- What you will do -
I would like every line of the records below that contains the word "test" copied.

- Supplied information -
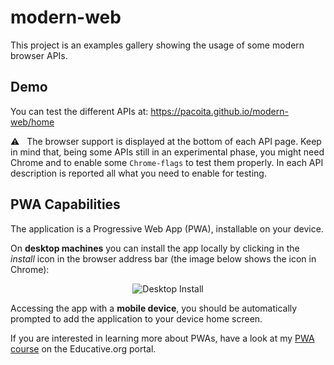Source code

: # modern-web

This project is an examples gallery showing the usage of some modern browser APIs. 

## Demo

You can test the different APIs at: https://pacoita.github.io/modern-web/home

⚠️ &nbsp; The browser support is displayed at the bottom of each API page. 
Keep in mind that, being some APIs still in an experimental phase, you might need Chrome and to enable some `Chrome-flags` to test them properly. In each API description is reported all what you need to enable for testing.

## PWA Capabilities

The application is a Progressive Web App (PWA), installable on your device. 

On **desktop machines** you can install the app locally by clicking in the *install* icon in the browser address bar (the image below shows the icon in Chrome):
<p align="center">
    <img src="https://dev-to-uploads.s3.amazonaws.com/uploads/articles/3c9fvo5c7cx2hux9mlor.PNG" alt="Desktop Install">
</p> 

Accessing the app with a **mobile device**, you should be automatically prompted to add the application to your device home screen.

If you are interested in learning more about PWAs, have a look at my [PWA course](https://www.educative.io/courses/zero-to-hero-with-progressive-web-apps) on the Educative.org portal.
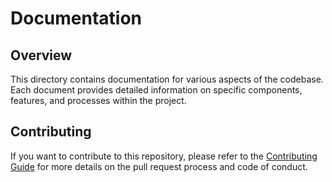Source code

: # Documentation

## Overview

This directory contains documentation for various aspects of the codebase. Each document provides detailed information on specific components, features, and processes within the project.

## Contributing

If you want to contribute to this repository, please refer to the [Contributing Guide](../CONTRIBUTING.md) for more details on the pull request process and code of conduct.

- Output -
You can test the different APIs at: https://pacoita.github.io/modern-web/home
Keep in mind that, being some APIs still in an experimental phase, you might need Chrome and to enable some `Chrome-flags` to test them properly. In each API description is reported all what you need to enable for testing.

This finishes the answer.